* _Data for processing_:

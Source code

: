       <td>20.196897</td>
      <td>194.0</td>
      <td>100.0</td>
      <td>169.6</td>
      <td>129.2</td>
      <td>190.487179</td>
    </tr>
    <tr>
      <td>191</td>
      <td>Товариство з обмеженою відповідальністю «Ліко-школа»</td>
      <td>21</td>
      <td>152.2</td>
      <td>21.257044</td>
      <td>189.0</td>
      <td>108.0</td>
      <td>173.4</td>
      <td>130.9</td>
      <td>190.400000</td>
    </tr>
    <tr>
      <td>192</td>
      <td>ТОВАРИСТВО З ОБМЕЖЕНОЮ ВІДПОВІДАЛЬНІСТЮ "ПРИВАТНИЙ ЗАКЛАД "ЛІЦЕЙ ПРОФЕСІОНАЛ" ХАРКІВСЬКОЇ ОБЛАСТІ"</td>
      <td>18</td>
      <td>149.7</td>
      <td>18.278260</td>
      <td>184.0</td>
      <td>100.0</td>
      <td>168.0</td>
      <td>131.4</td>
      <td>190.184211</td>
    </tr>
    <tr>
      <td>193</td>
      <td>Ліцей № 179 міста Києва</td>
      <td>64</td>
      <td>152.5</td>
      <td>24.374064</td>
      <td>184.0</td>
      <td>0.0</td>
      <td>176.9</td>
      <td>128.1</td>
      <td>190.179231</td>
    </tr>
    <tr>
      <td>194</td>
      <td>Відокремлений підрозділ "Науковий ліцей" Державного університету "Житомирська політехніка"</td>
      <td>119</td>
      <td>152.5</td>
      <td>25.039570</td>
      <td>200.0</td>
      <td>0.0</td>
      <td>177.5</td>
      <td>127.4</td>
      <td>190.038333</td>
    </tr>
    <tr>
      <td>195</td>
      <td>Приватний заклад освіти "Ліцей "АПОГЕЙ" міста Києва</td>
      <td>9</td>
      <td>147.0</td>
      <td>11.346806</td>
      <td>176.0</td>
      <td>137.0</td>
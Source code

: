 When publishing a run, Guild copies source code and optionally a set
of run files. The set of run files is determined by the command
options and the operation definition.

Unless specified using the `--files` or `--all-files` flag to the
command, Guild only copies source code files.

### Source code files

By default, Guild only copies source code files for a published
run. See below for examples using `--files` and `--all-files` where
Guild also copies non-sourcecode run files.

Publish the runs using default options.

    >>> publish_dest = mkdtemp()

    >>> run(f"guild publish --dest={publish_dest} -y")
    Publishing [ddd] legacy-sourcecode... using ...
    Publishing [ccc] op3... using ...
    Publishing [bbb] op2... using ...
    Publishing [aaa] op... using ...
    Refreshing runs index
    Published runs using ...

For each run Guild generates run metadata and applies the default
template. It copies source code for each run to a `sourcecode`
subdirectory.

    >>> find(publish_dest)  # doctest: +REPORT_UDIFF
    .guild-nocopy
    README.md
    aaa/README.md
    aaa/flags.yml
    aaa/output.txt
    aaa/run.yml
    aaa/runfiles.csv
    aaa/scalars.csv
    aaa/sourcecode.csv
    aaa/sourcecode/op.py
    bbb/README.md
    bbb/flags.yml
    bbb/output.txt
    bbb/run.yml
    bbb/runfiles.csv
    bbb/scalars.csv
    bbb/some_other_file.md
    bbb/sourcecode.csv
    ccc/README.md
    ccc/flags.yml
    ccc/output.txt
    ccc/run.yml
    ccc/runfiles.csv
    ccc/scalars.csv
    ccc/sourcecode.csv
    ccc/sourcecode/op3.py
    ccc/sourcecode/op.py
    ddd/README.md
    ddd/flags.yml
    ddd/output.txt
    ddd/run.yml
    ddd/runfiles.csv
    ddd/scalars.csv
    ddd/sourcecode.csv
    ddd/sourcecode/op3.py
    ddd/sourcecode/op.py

* _To do_: When a line above includes the word "runfiles", please list that line.

* _Response below_:
    aaa/runfiles.csv
    bbb/runfiles.csv
    ccc/runfiles.csv
    ddd/runfiles.csv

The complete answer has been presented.